WHAT TO WORK ON | Determine the number of lines in the data that contain "página", and write only that number.

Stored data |
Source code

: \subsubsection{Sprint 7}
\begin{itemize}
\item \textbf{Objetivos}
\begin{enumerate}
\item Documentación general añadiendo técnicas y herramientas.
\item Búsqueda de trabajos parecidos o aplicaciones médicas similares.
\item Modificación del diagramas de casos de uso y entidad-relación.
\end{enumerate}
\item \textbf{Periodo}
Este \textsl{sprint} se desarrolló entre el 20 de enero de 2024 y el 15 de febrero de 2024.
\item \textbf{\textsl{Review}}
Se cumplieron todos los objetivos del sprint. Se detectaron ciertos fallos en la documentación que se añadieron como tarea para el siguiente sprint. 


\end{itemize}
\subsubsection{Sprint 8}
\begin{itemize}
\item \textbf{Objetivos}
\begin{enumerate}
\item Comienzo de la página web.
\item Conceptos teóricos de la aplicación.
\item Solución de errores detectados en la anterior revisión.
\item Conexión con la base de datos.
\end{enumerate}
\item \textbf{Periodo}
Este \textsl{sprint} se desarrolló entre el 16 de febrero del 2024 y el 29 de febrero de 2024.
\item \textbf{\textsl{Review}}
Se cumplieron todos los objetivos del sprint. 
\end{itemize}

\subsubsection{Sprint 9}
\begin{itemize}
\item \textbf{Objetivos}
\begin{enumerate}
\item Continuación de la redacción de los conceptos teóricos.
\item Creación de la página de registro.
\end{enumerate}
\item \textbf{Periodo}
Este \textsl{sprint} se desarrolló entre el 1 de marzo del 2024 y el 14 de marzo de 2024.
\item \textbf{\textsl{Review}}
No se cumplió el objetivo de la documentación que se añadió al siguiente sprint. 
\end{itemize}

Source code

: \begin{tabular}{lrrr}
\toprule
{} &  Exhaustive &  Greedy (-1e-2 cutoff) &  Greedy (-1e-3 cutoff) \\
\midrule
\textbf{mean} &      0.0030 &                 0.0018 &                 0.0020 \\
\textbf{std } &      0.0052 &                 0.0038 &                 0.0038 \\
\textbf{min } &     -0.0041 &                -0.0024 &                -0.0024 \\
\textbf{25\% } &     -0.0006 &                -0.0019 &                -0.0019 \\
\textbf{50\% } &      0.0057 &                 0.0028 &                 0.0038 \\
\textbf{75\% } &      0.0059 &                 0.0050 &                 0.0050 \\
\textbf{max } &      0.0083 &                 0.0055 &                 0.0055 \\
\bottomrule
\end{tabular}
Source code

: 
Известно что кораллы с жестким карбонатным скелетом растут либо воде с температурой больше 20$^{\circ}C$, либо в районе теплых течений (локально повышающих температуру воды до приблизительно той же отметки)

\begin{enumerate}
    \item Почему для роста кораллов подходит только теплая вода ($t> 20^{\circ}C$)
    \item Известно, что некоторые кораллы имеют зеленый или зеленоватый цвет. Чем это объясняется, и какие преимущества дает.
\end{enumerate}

RESPONSE | 2